What is needed - Show every line of the records below that contains the word "https".

Stored data
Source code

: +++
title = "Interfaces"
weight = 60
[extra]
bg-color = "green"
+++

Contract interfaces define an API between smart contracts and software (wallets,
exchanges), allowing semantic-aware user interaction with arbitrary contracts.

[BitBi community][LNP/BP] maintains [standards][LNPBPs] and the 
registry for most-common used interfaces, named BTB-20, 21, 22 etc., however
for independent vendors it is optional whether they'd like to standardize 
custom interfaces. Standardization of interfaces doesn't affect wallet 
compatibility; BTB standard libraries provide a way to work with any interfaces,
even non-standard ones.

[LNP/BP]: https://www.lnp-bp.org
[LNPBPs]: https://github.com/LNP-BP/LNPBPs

Task response -
[LNP/BP]: https://www.lnp-bp.org
[LNPBPs]: https://github.com/LNP-BP/LNPBPs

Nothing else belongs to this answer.